Susan of the Albanians
Her Majesty Queen Susan of the Albanians, daughter of Alan Robert Cullen-Ward and Phyllis Dorothea Murray Prior.
Queen Susan was born in Waverley, New South Wales, Sydney Australia, on the 28th of January 1941. She died 17th of July 2004, at the age of 63, in Vishnje village, near Tirana.
Susan Cullen-Ward was a fifth generation Australian. The Cullen-Ward's were large landowners in Queensland. When they emigrated, they brought with them some of the first horses from Ireland.
Susan was a great-granddaughter of the Queensland politician Thomas Lodge Murray- Prior (1819-1892) and a descendant of Edward I of England and first wife Eleanor of Castile.
Her cousin, Andrew Barton Paterson, wrote the poem "The Man from Snowy River".
Susan was brought up on a ten thousand hectare sheep farm in New South Wales. She initially began school at the Ladies Presbyterian College in Orange, where she was head prefect. She then attended University at the Academy of Arts in Sydney, where she studied art, history and architecture, until finally specializing in architecture.
Thereafter she returned to the Ladies Presbyterian College, but this time as an arts teacher. She later headed an interior design company in Sydney.
Susan was also extremely interested in Egyptology and was offered a full scholarship to pursue her studies at the Sorbone University in France. This enabled her to travel to Europe where, for the first time, she met His Majesty King Leka I of the Albanians.
The King Leka invited the then Susan Cullen-Ward to Spain, where she studied tourism. In 1974 they were engaged, and one year later she married and took the title Her Majesty Queen Susan of the Albanians.
Queen Susan's life in the Royal Family was blessed by a perfect role model, that being The Queen Mother, Her Majesty Queen Geraldine. When asked about Queen Geraldine she replied, "a truly unique figure with total love for the Albanian people and truly brave in standing beside King Ahmed Zogu. She gave her son an exemplary education and is highly respected throughout the world".
Queen Susan maintained contact with heads of state and other Royals. She also took part in assisting the King with royal activities both as an advisor and valued partner. She was also active in the media and visited Albanian communities.
Her strength showed in 1997 when King Leka returned to Albania and she had to take over all the political activities of the Royal Court outside the country. During the King's absence in Albania, her phone calls gave him love and strength always reminding him "we are with you, we are well, my love to the Albanians". Her messages were from the heart and always with King Zog’s motto, “the nation above all” and the vows of HM. Queen Geraldine "duty and love".

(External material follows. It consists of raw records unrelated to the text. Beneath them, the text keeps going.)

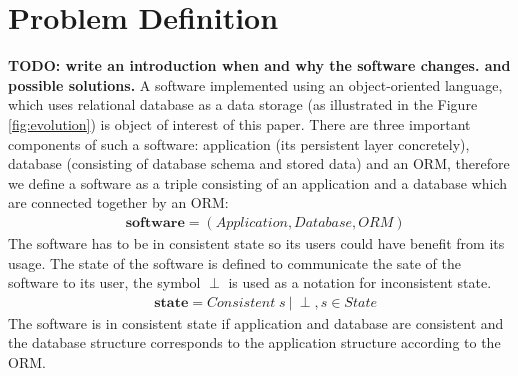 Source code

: \documentclass[11pt]{article}
\begin{document}
\section{Problem Definition} 
\label{sec:problem}
\textbf{TODO: write an introduction when and why the software changes. and possible solutions.}
A software implemented using an object-oriented language, which uses relational database as a data storage (as illustrated in the Figure \ref{fig:evolution}) is object of interest of this paper. There are three important components of such a software: application (its persistent layer concretely), database (consisting of database schema and stored data) and an ORM, therefore we define a software as a triple consisting of an application and a database which are connected together by an ORM:
\begin{align*}
& \mathbf{software} = ( Application, Database, ORM )
\end{align*}
The software has to be in consistent state so its users could have benefit from its usage. The state of the software is defined to communicate the sate of the software to its user, the symbol $\perp$ is used as a notation for inconsistent state. 
\begin{align*}
& \mathbf{state} = Consistent\; s \: | \: \perp, s \in State 
\end{align*}
The software is in consistent state if application and database are consistent and the database structure corresponds to the application structure according to the ORM.
\end{document}

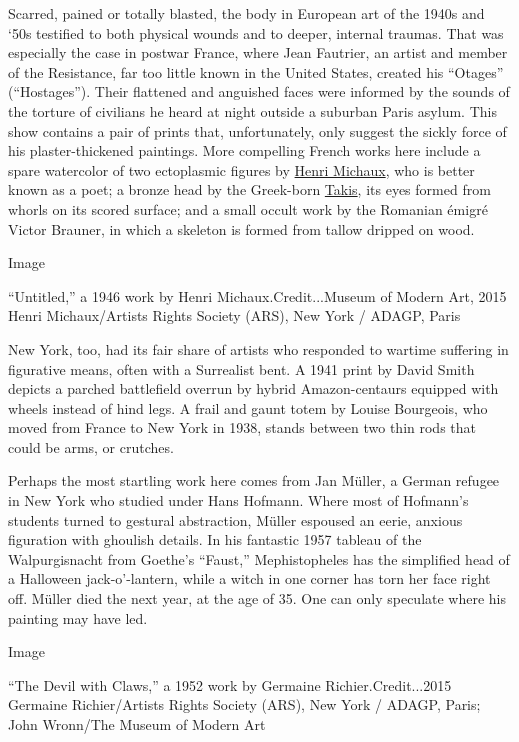 Scarred, pained or totally blasted, the body in European art of the
1940s and `50s testified to both physical wounds and to deeper, internal
traumas. That was especially the case in postwar France, where Jean
Fautrier, an artist and member of the Resistance, far too little known
in the United States, created his ``Otages'' (``Hostages''). Their
flattened and anguished faces were informed by the sounds of the torture
of civilians he heard at night outside a suburban Paris asylum. This
show contains a pair of prints that, unfortunately, only suggest the
sickly force of his plaster-thickened paintings. More compelling French
works here include a spare watercolor of two ectoplasmic figures by
\href{http://www.theguardian.com/books/2002/aug/10/featuresreviews.guardianreview18}{Henri
Michaux}, who is better known as a poet; a bronze head by the Greek-born
\href{http://www.wsj.com/articles/sculptor-takis-bends-natures-laws-for-art-1424374561}{Takis},
its eyes formed from whorls on its scored surface; and a small occult
work by the Romanian émigré Victor Brauner, in which a skeleton is
formed from tallow dripped on wood.

Image

``Untitled,'' a 1946 work by Henri Michaux.Credit...Museum of Modern
Art, 2015 Henri Michaux/Artists Rights Society (ARS), New York / ADAGP,
Paris

New York, too, had its fair share of artists who responded to wartime
suffering in figurative means, often with a Surrealist bent. A 1941
print by David Smith depicts a parched battlefield overrun by hybrid
Amazon-centaurs equipped with wheels instead of hind legs. A frail and
gaunt totem by Louise Bourgeois, who moved from France to New York in
1938, stands between two thin rods that could be arms, or crutches.

Perhaps the most startling work here comes from Jan Müller, a German
refugee in New York who studied under Hans Hofmann. Where most of
Hofmann's students turned to gestural abstraction, Müller espoused an
eerie, anxious figuration with ghoulish details. In his fantastic 1957
tableau of the Walpurgisnacht from Goethe's ``Faust,'' Mephistopheles
has the simplified head of a Halloween jack-o'-lantern, while a witch in
one corner has torn her face right off. Müller died the next year, at
the age of 35. One can only speculate where his painting may have led.

Image

``The Devil with Claws,'' a 1952 work by Germaine Richier.Credit...2015
Germaine Richier/Artists Rights Society (ARS), New York / ADAGP, Paris;
John Wronn/The Museum of Modern Art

The foreign media viewed Queen Susan as an honest and warm person with the smile of a proud lady. In the Spanish magazine “Ola”, she stated that her modest life has never vanquished and her sovereign commitment has strengthened her and her pride, enabling her to deal with all situations.
Queen Susan's happiest moment was when her son, Prince Leka II, was born at 13h44, Friday the 26th of March 1982.
Queen Susan's pride and joy was her foundation in the United States of America, The Queen Susan Cultural Foundation, which was designed to assist Albanians through medical aid and education. She travelled to countries such as Australia, Canada, Jordan, France and Belgium visiting hospitals and thereby gaining experience in finding new methods to assist the Albanian people.
Diagnosed with lung cancer, and after intensive specialized care in Tirana, Her Majesty Queen Susan passed away due to heart failure on the 17th of June, 2004. Leaders from Albania, Kosova and Macedonia paid their final respects, as did thousands of mourners.
Queen Susan is buried beside her beloved King Leka I and Queen Geraldine at the Royal Mausoleum.
For those who knew her, they will always remember her charm, strength, good spirit and the love she gave to all those around her. May God Bless Her Soul!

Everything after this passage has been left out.